EXERCISE PROMPT>
Determine which lines of the records include the word "Birthdate", and copy them.

(AVAILABLE DATA)

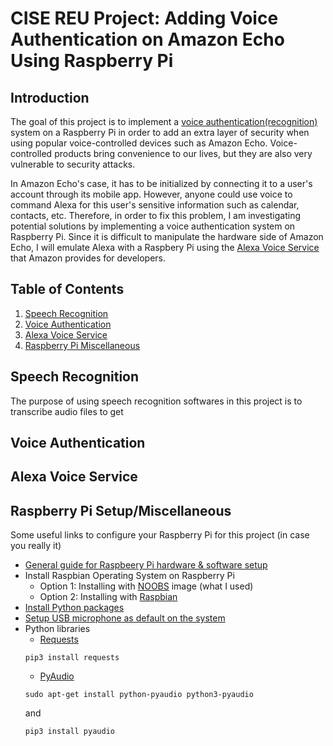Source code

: # CISE REU Project: Adding Voice Authentication on Amazon Echo Using Raspberry Pi
## Introduction
The goal of this project is to implement a [voice authentication(recognition)](https://en.wikipedia.org/wiki/Speaker_recognition) system on a Raspberry Pi in order to add an extra layer of security when using popular voice-controlled devices such as Amazon Echo. Voice-controlled products bring convenience to our lives, but they are also very vulnerable to security attacks. 

In Amazon Echo's case, it has to be initialized by connecting it to a user's account through its mobile app. However, anyone could use voice to command Alexa for this user's sensitive information such as calendar, contacts, etc. Therefore, in order to fix this problem, I am investigating potential solutions by implementing a voice authentication system on Raspberry Pi. Since it is difficult to manipulate the hardware side of Amazon Echo, I will emulate Alexa with a Raspbery Pi using the [Alexa Voice Service](https://developer.amazon.com/alexa-voice-service) that Amazon provides for developers.

## Table of Contents
1. [Speech Recognition](#sr)
2. [Voice Authentication](#va)
3. [Alexa Voice Service](#avs)
4. [Raspberry Pi Miscellaneous](#rp)

## Speech Recognition <a name="sr"></a>
The purpose of using speech recognition softwares in this project is to transcribe audio files to get

## Voice Authentication <a name="va"></a>

## Alexa Voice Service <a name="avs"></a>

## Raspberry Pi Setup/Miscellaneous <a name="rp"></a>
Some useful links to configure your Raspberry Pi for this project (in case you really it)
* [General guide for Raspbeery Pi hardware & software setup](https://www.raspberrypi.org/help/)
* Install Raspbian Operating System on Raspberry Pi
  * Option 1: Installing with [NOOBS](https://www.raspberrypi.org/documentation/installation/noobs.md) image (what I used)
  * Option 2: Installing with [Raspbian](https://www.raspberrypi.org/documentation/installation/installing-images/README.md)
* [Install Python packages](https://www.raspberrypi.org/documentation/linux/software/python.md)
* [Setup USB microphone as default on the system](https://raspberrypi.stackexchange.com/questions/37177/best-way-to-setup-usb-mic-as-system-default-on-raspbian-jessie)
* Python libraries
  * [Requests](http://docs.python-requests.org/en/master/user/install/#install)
   ```
   pip3 install requests
   ```
  * [PyAudio](https://people.csail.mit.edu/hubert/pyaudio/)
   ```
   sudo apt-get install python-pyaudio python3-pyaudio
   ```
   and 
   ```
   pip3 install pyaudio
   ```
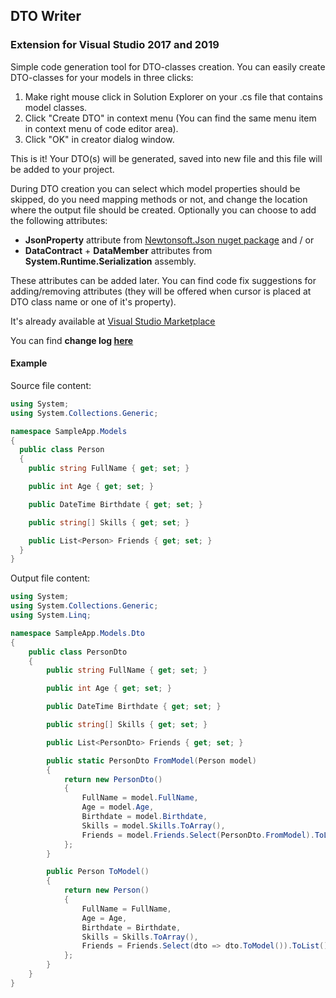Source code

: ## DTO Writer
### Extension for Visual Studio 2017 and 2019

Simple code generation tool for DTO-classes creation.
You can easily create DTO-classes for your models in three clicks:
1. Make right mouse click in Solution Explorer on your .cs file that contains model classes.
2. Click "Create DTO" in context menu (You can find the same menu item in context menu of code editor area).
3. Click "OK" in creator dialog window.

This is it! Your DTO(s) will be generated, saved into new file and this file will be added to your project.

During DTO creation you can select which model properties should be skipped, do you need mapping methods or not, and change the location where the output file should be created. Optionally you can choose to add the following attributes:
- **JsonProperty** attribute from [Newtonsoft.Json nuget package](https://www.nuget.org/packages/Newtonsoft.Json/)
and / or
- **DataContract** + **DataMember** attributes from **System.Runtime.Serialization** assembly.

These attributes can be added later. You can find code fix suggestions for adding/removing attributes (they will be offered when cursor is placed at DTO class name or one of it's property).

It's already available at [Visual Studio Marketplace](https://marketplace.visualstudio.com/items?itemName=VitaliiIlchenko.DtoCreator)

You can find **change log [here](https://github.com/ilchenkob/dto-writer/blob/master/CHANGELOG.md)**

#### Example

Source file content:

```csharp
using System;
using System.Collections.Generic;

namespace SampleApp.Models
{
  public class Person
  {
	public string FullName { get; set; }

	public int Age { get; set; }

	public DateTime Birthdate { get; set; }

	public string[] Skills { get; set; }

	public List<Person> Friends { get; set; }
  }
}
```

Output file content:

```csharp
using System;
using System.Collections.Generic;
using System.Linq;

namespace SampleApp.Models.Dto
{
    public class PersonDto
    {
        public string FullName { get; set; }

        public int Age { get; set; }

        public DateTime Birthdate { get; set; }

        public string[] Skills { get; set; }

        public List<PersonDto> Friends { get; set; }

        public static PersonDto FromModel(Person model)
        {
            return new PersonDto()
            {
                FullName = model.FullName, 
                Age = model.Age, 
                Birthdate = model.Birthdate, 
                Skills = model.Skills.ToArray(), 
                Friends = model.Friends.Select(PersonDto.FromModel).ToList(), 
            }; 
        }

        public Person ToModel()
        {
            return new Person()
            {
                FullName = FullName, 
                Age = Age, 
                Birthdate = Birthdate, 
                Skills = Skills.ToArray(), 
                Friends = Friends.Select(dto => dto.ToModel()).ToList(), 
            }; 
        }
    }
}
```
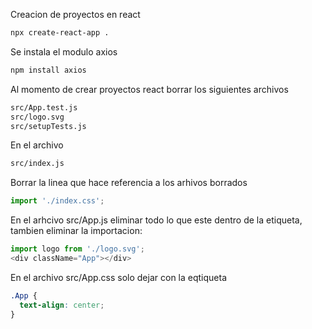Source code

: Creacion de proyectos en react
```bash
npx create-react-app .
```

Se instala el modulo axios
```bash
npm install axios
```


Al momento de crear proyectos react borrar los siguientes archivos
```bash
src/App.test.js
src/logo.svg
src/setupTests.js
```

En el archivo 
```bash
src/index.js
```

Borrar la linea que hace referencia a los arhivos borrados
```js
import './index.css';
```

En el arhcivo src/App.js eliminar todo lo que este dentro de la etiqueta, tambien eliminar la importacion:
```JavaScript
import logo from './logo.svg';
<div className="App"></div>
```

En el archivo src/App.css solo dejar con la eqtiqueta
```css
.App {
  text-align: center;
}
```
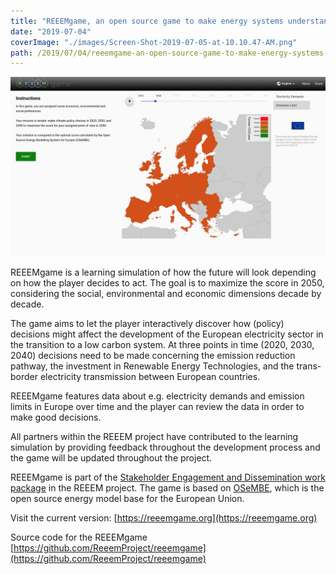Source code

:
 ```yaml
---
title: "REEEMgame, an open source game to make energy systems understandable"
date: "2019-07-04"
coverImage: "./images/Screen-Shot-2019-07-05-at-10.10.47-AM.png"
path: /2019/07/04/reeemgame-an-open-source-game-to-make-energy-systems-understandable/
---
```


![REEEMgame screenshot](./images/Screen-Shot-2019-07-05-at-10.10.47-AM.png)

REEEMgame is a learning simulation of how the future will look depending on how the player decides to act. The goal is to maximize the score in 2050, considering the social, environmental and economic dimensions decade by decade.

The game aims to let the player interactively discover how (policy) decisions might affect the development of the European electricity sector in the transition to a low carbon system. At three points in time (2020, 2030, 2040) decisions need to be made concerning the emission reduction pathway, the investment in Renewable Energy Technologies, and the trans-border electricity transmission between European countries.

REEEMgame features data about e.g. electricity demands and emission limits in Europe over time and the player can review the data in order to make good decisions.

All partners within the REEEM project have contributed to the learning simulation by providing feedback throughout the development process and the game will be updated throughout the project.

REEEMgame is part of the [Stakeholder Engagement and Dissemination work package](https://www.reeem.org/index.php/work-packages/) in the REEEM project. The game is based on [OSeMBE](http://www.osemosys.org/osembe.html), which is the open source energy model base for the European Union.

Visit the current version: [https://reeemgame.org](https://reeemgame.org)

Source code for the REEEMgame [https://github.com/ReeemProject/reeemgame](https://github.com/ReeemProject/reeemgame)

(End AVAILABLE DATA)

RESULT OF THE EXERCISE>
	public DateTime Birthdate { get; set; }
        public DateTime Birthdate { get; set; }
                Birthdate = model.Birthdate, 
                Birthdate = Birthdate, 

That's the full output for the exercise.